REPUBLIKA.CO.ID, JAKARTA -- Crypto Analyst Reku, Fahmi Almuttaqin, mengatakan rilis data inflasi Amerika Serikat yang mereda membuat harga aset kripto gergerak naik.
Bitcoin kembali menyentuh 66 ribu dolar AS untuk pertama kalinya sejak 24 April 2024 lalu. Kenaikan ini diikuti menghijaunya sejumlah aset kripto lainnya.
Berdasarkan CoinMarketCap, kemarin, Ethereum melonjak 4,62 persen ke level 3.017 dolar AS. Begitu juga Solana yang terapresiasi hingga 12,22 persen setara 160 dolar AS. Kemudian NEAR Protocol yang naik 18,39 persen ke 7,24 dolar AS.
Indeks Harga Konsumen (CPI) AS untuk bulan April secara tahunan berada di angka 3,4 persen, turun dari angka bulan Maret sebesar 3,5 persen.

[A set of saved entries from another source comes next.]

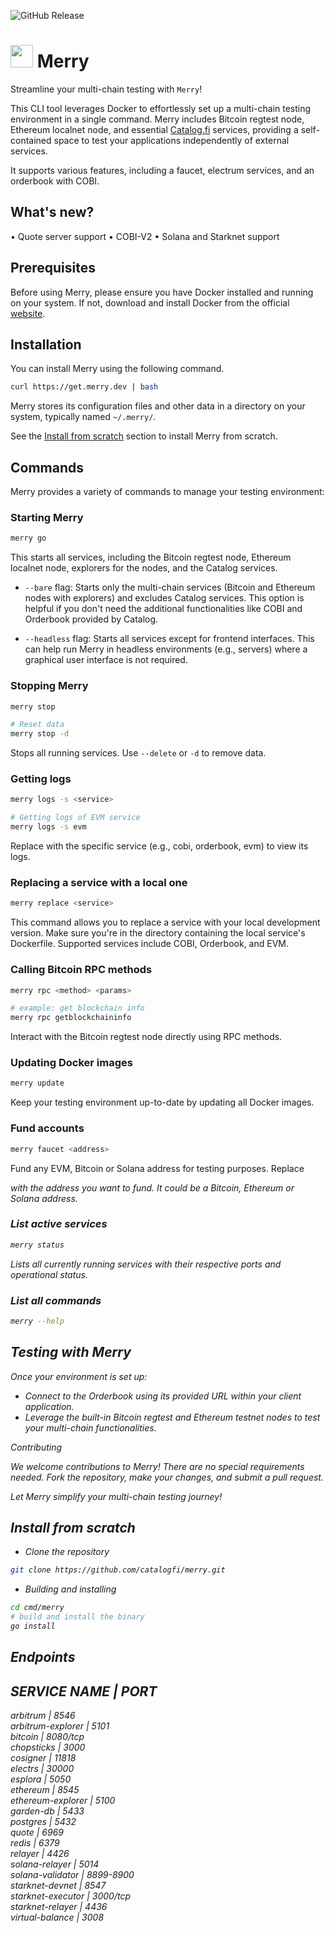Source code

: ![GitHub Release](https://img.shields.io/github/v/release/catalogfi/merry)

<h1> <img height="36px" src="./logo.png">  <span>Merry</span> </h1>

Streamline your multi-chain testing with `Merry`!

This CLI tool leverages Docker to effortlessly set up a multi-chain testing environment in a single command. Merry includes Bitcoin regtest node, Ethereum localnet node, and essential [Catalog.fi](https://www.catalog.fi/) services, providing a self-contained space to test your applications independently of external services.

It supports various features, including a faucet, electrum services, and an orderbook with COBI.

## What's new?

• Quote server support
• COBI-V2
• Solana and Starknet support


## Prerequisites

Before using Merry, please ensure you have Docker installed and running on your system. If not, download and install Docker from the official [website](https://www.docker.com).

## Installation

You can install Merry using the following command.

```bash
curl https://get.merry.dev | bash
```

Merry stores its configuration files and other data in a directory on your system, typically named `~/.merry/`.

See the [Install from scratch](#install-from-scratch) section to install Merry from scratch.

## Commands

Merry provides a variety of commands to manage your testing environment:

### Starting Merry

```bash
merry go
```

This starts all services, including the Bitcoin regtest node, Ethereum localnet node, explorers for the nodes, and the Catalog services.

- `--bare` flag: Starts only the multi-chain services (Bitcoin and Ethereum nodes with explorers) and excludes Catalog services. This option is helpful if you don't need the additional functionalities like COBI and Orderbook provided by Catalog.

- `--headless` flag: Starts all services except for frontend interfaces. This can help run Merry in headless environments (e.g., servers) where a graphical user interface is not required.

### Stopping Merry

```bash
merry stop

# Reset data
merry stop -d
```

Stops all running services. Use `--delete` or `-d` to remove data.

### Getting logs

```bash
merry logs -s <service>

# Getting logs of EVM service
merry logs -s evm
```

Replace <service> with the specific service (e.g., cobi, orderbook, evm) to view its logs.

### Replacing a service with a local one

```bash
merry replace <service>
```

This command allows you to replace a service with your local development version. Make sure you're in the directory containing the local service's Dockerfile. Supported services include COBI, Orderbook, and EVM.

### Calling Bitcoin RPC methods

```bash
merry rpc <method> <params>

# example: get blockchain info
merry rpc getblockchaininfo
```

Interact with the Bitcoin regtest node directly using RPC methods.

### Updating Docker images

```bash
merry update
```

Keep your testing environment up-to-date by updating all Docker images.

### Fund accounts

```bash
merry faucet <address>
```

Fund any EVM, Bitcoin or Solana address for testing purposes. Replace <address> with the address you want to fund. It could be a Bitcoin, Ethereum or Solana address.

### List active services

```bash
merry status
```

Lists all currently running services with their respective ports and operational status.

### List all commands

```bash
merry --help
```

## Testing with Merry

Once your environment is set up:

- Connect to the Orderbook using its provided URL within your client application.
- Leverage the built-in Bitcoin regtest and Ethereum testnet nodes to test your multi-chain functionalities.

Contributing

We welcome contributions to Merry! There are no special requirements needed. Fork the repository, make your changes, and submit a pull request.

Let Merry simplify your multi-chain testing journey!

## Install from scratch

- Clone the repository

```bash
git clone https://github.com/catalogfi/merry.git
```

- Building and installing

```bash
cd cmd/merry
# build and install the binary
go install
```

## Endpoints

SERVICE NAME         | PORT             
----------------------------------------
arbitrum             | 8546             
arbitrum-explorer    | 5101             
bitcoin              | 8080/tcp         
chopsticks           | 3000             
cosigner             | 11818            
electrs              | 30000            
esplora              | 5050             
ethereum             | 8545             
ethereum-explorer    | 5100             
garden-db            | 5433             
postgres             | 5432             
quote                | 6969             
redis                | 6379             
relayer              | 4426             
solana-relayer       | 5014             
solana-validator     | 8899-8900        
starknet-devnet      | 8547             
starknet-executor    | 3000/tcp         
starknet-relayer     | 4436             
virtual-balance      | 3008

"Perkembangan inflasi bulan April yang lebih baik dari ekspektasi telah berhasil mendorong harga Bitcoin," kata Fahmi.
Kembalinya tren inflasi ke arah yang positif setelah data bulan Maret yang lebih tinggi dari perkiraan, dapat berpotensi menjadi katalis pendukung yang cukup baik bagi pasar kripto dalam satu bulan ke depan. Terlebih, ini merupakan pertama kalinya CPI mereda sepanjang tahun ini setelah di Februari naik ke 3,2 persen dari angka 3,1 persen di Januari, dan kembali naik ke 3,5 persen pada bulan Maret lalu.
"Berkembangnya situasi yang ada dengan meningkatnya adopsi kripto seperti oleh investor institusi di Amerika Serikat misalnya, dapat berpotensi memicu pembalikan arah pasar yang signifikan," kata Fahmi.
Pada situasi seperti saat ini, data CPI memang memegang peranan yang lebih dominan dalam dinamika pasar kripto. Seperti bagaimana data CPI Maret telah memberikan tekanan yang cukup signifikan terhadap pasar dalam satu bulan ke belakang.
Kenaikan pasar kripto saat ini turut menyoroti optimisme investor terhadap kemungkinan penurunan suku bunga pada akhir kuartal III atau kuartal IV tahun ini. "Namun, dinamika data ekonomi ke depan masih menjadi variabel penentu yang perlu diantisipasi oleh investor," imbuhnya.